The Holiday Season has arrived in Rome and the piazzas are popping with sparkle and spirit.


Piazza Navona transforms into a wonderland of a holiday market, and kids love it! Like a carnival, loads of stalls are set up, selling everything from nativity sets with witches (the Roman christmas legend features the Befana) to traditional roasted pork sandwiches (porchetta). There are rides for little ones and carnival games for older kids — but be careful, many times the prize can be a bottle of Spumante!


Every year, Hanukkah is celebrated with the lighting of candles on a gigantic menorah in Piazza Barberini.



Christmas Navona

One of my favorite things to do during the season is to see how many nativity sets I can find. Romans call them  presepii, and they are everywhere. Some of the most spectacular:

  • St. Peter’s Basilica has a gigantic, life-sized display that only gets fully revealed on Christmas Day. Each year, a different nation gets the honor of donating the square’s tree.
  • S. Maria Maggiore holds an Arnolfo di Cambrio marble presepio thought to be the oldest in Italy (1289AD).
  • The Spanish Steps crib features an 18th century scene complete with a miniaturePasquino statue.
  • SS. Cosma e Damiano, by the forum, has a year-round room-sized scene from Naples (17th century), which features hundreds of figures, replicas of the ruins, and moving fishmongers and blacksmiths.
  • Termini train station, on via Giolitti, has a large set with miniature sheep and a knee-high Arch of Janus, making it the most utterly Roman presepio.

Rome even has a museum dedicated to the art of nativity sets. It’s called Museo Presepio (by appointment only).  And each year, the Piazza del Popolo shows a collection of over 200 presepii in the Sale di Bramante (centopresepi.it). Happy hunting!

The friendly Christmas Witch -- lots of 'em.

The friendly Christmas Witch — lots of 'em.

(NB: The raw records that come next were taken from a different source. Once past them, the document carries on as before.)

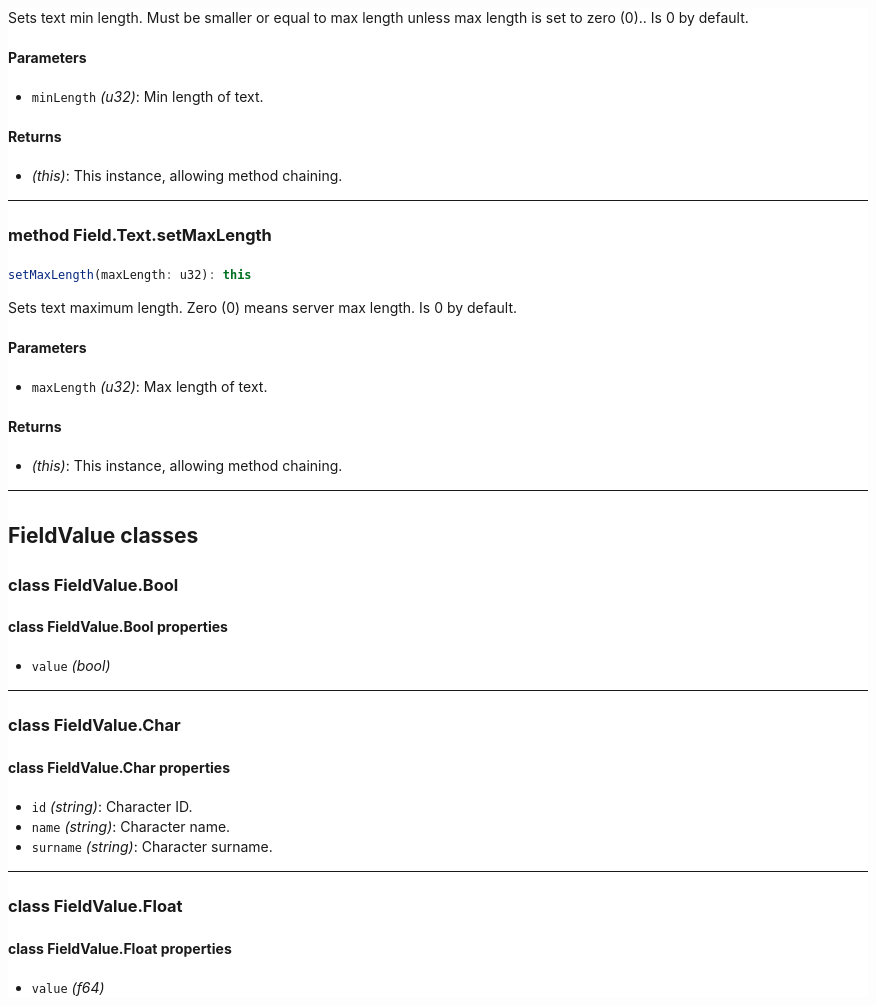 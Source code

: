 Sets text min length. Must be smaller or equal to max length unless
max length is set to zero (0).. Is 0 by default.

<h4>Parameters</h4>

* `minLength` <i>(u32)</i>: Min length of text.

<h4>Returns</h4>

* <i>(this)</i>: This instance, allowing method chaining.


---

<h3 id="method-field-text-setmaxlength">method Field.Text.setMaxLength</h3>

```ts
setMaxLength(maxLength: u32): this
```

Sets text maximum length. Zero (0) means server max length. Is 0 by default.

<h4>Parameters</h4>

* `maxLength` <i>(u32)</i>: Max length of text.

<h4>Returns</h4>

* <i>(this)</i>: This instance, allowing method chaining.


---

<h2 id="fieldvalue-classes">FieldValue classes</h2>

<h3 id="class-fieldvalue-bool">class FieldValue.Bool</h3>



<h4 id="class-fieldvalue-bool-properties">class FieldValue.Bool properties</h4>

* `value` <i>(bool)</i>


---

<h3 id="class-fieldvalue-char">class FieldValue.Char</h3>



<h4 id="class-fieldvalue-char-properties">class FieldValue.Char properties</h4>

* `id` <i>(string)</i>: Character ID.
* `name` <i>(string)</i>: Character name.
* `surname` <i>(string)</i>: Character surname.


---

<h3 id="class-fieldvalue-float">class FieldValue.Float</h3>



<h4 id="class-fieldvalue-float-properties">class FieldValue.Float properties</h4>

* `value` <i>(f64)</i>
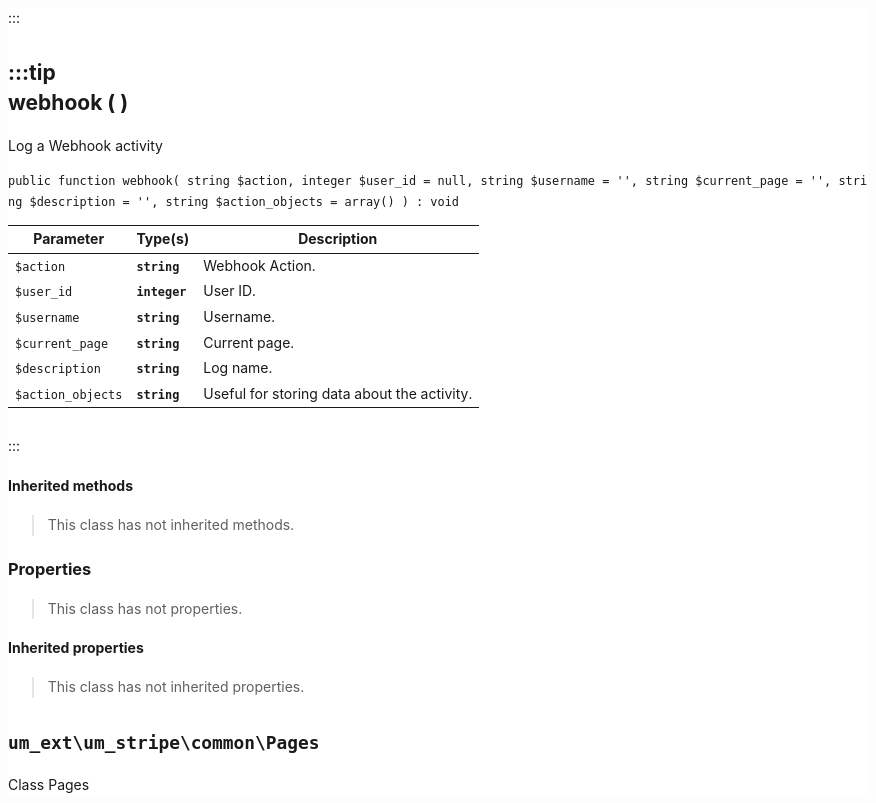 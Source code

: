 
:::

  
:::tip <a id="um_ext-um_stripe-common-Logs::webhook" style="display: block; position: relative; top: -5rem; visibility: hidden;"></a> webhook ( )   
-----

Log a Webhook activity

```php:no-line-numbers
public function webhook( string $action, integer $user_id = null, string $username = '', string $current_page = '', string $description = '', string $action_objects = array() ) : void
```

| Parameter | Type(s) | Description |
|-----------|------|-------------|
| `$action` | **`string`** | Webhook Action. |
| `$user_id` <Badge text="optional" type="warn"/>| **`integer`** | User ID. |
| `$username` <Badge text="optional" type="warn"/>| **`string`** | Username. |
| `$current_page` <Badge text="optional" type="warn"/>| **`string`** | Current page. |
| `$description` <Badge text="optional" type="warn"/>| **`string`** | Log name. |
| `$action_objects` <Badge text="optional" type="warn"/>| **`string`** | Useful for storing data about the activity. |


| | |
|:--------:| ----------- |




:::


#### <span style="display: none;">\um_ext\um_stripe\common\Logs</span> Inherited methods
> This class has not inherited methods.

### <span style="display: none;">\um_ext\um_stripe\common\Logs</span> Properties
> This class has not properties.

#### <span style="display: none;">\um_ext\um_stripe\common\Logs</span> Inherited properties
> This class has not inherited properties.
        
##  `um_ext\um_stripe\common\Pages`    

Class Pages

Like Santa Claus, La Befana visits children, leaving them sweets and presents, only on Epiphany, twelve days after Christmas.
For Christians, Epiphany marks the day when three wise men visited baby Jesus, bearing gifts. The legend  says they met La Befana along their journey, but she was too busy to go with. Later, she changed her mind and set off to find the infant and bring him presents. She’s been searching ever since, leaving each child a gift.